Securing BGP on the host with origin validation
Vincent Bernat
An increasingly popular design for a datacenter network is BGP on the host: each host ships with a BGP daemon to advertise the IPs it handles and receives the routes to its fellow servers. Compared to a L2-based design, it is very scalable, resilient, cross-vendor and safe to operate.1 Take a look at “L3 routing to the hypervisor with BGP” for a usage example.

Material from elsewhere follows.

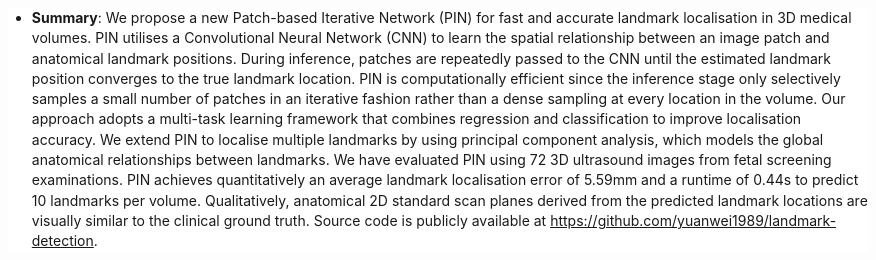 - **Summary**: We propose a new Patch-based Iterative Network (PIN) for fast and accurate landmark localisation in 3D medical volumes. PIN utilises a Convolutional Neural Network (CNN) to learn the spatial relationship between an image patch and anatomical landmark positions. During inference, patches are repeatedly passed to the CNN until the estimated landmark position converges to the true landmark location. PIN is computationally efficient since the inference stage only selectively samples a small number of patches in an iterative fashion rather than a dense sampling at every location in the volume. Our approach adopts a multi-task learning framework that combines regression and classification to improve localisation accuracy. We extend PIN to localise multiple landmarks by using principal component analysis, which models the global anatomical relationships between landmarks. We have evaluated PIN using 72 3D ultrasound images from fetal screening examinations. PIN achieves quantitatively an average landmark localisation error of 5.59mm and a runtime of 0.44s to predict 10 landmarks per volume. Qualitatively, anatomical 2D standard scan planes derived from the predicted landmark locations are visually similar to the clinical ground truth. Source code is publicly available at https://github.com/yuanwei1989/landmark-detection.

While routing on the host eliminates the security problems related to
Ethernet networks, a server may announce any IP prefix. In the above
picture, two of them are announcing 2001:db8:cc::/64
. This could be
a legit use of anycast or a prefix hijack. BGP offers several
solutions to improve this aspect and one of them is to reuse the
features around the RPKI.
Short introduction to the RPKI#
On the Internet, BGP is mostly relying on trust. This contributes to various incidents due to operator errors, like the one that affected Cloudflare a few months ago, or to malicious attackers, like the hijack of Amazon DNS to steal cryptocurrency wallets. RFC 7454 explains the best practices to avoid such issues.
IP addresses are allocated by five Regional Internet Registries (RIR). Each of them maintains a database of the assigned Internet resources, notably the IP addresses and the associated AS numbers. These databases may not be entirely reliable but are widely used to build ACLs to ensure peers only announce the prefixes they are expected to. Here is an example of ACLs generated by bgpq3 when peering directly with Apple:2
$ bgpq3 -l v6-IMPORT-APPLE -6 -R 48 -m 48 -A -J -E AS-APPLE policy-options { policy-statement v6-IMPORT-APPLE { replace: from { route-filter 2403:300::/32 upto /48; route-filter 2620:0:1b00::/47 prefix-length-range /48-/48; route-filter 2620:0:1b02::/48 exact; route-filter 2620:0:1b04::/47 prefix-length-range /48-/48; route-filter 2620:149::/32 upto /48; route-filter 2a01:b740::/32 upto /48; route-filter 2a01:b747::/32 upto /48; } } }
The RPKI (RFC 6480) adds public-key cryptography on top of it to sign the authorization for an AS to be the origin of an IP prefix. Such record is a Route Origination Authorization (ROA). You can browse the databases of these ROAs through the RIPE’s RPKI Validator instance:
BGP daemons do not have to download the databases or to check digital signatures to validate the received prefixes. Instead, they offload these tasks to a local RPKI validator implementing the “RPKI-to-Router Protocol” (RTR, RFC 6810).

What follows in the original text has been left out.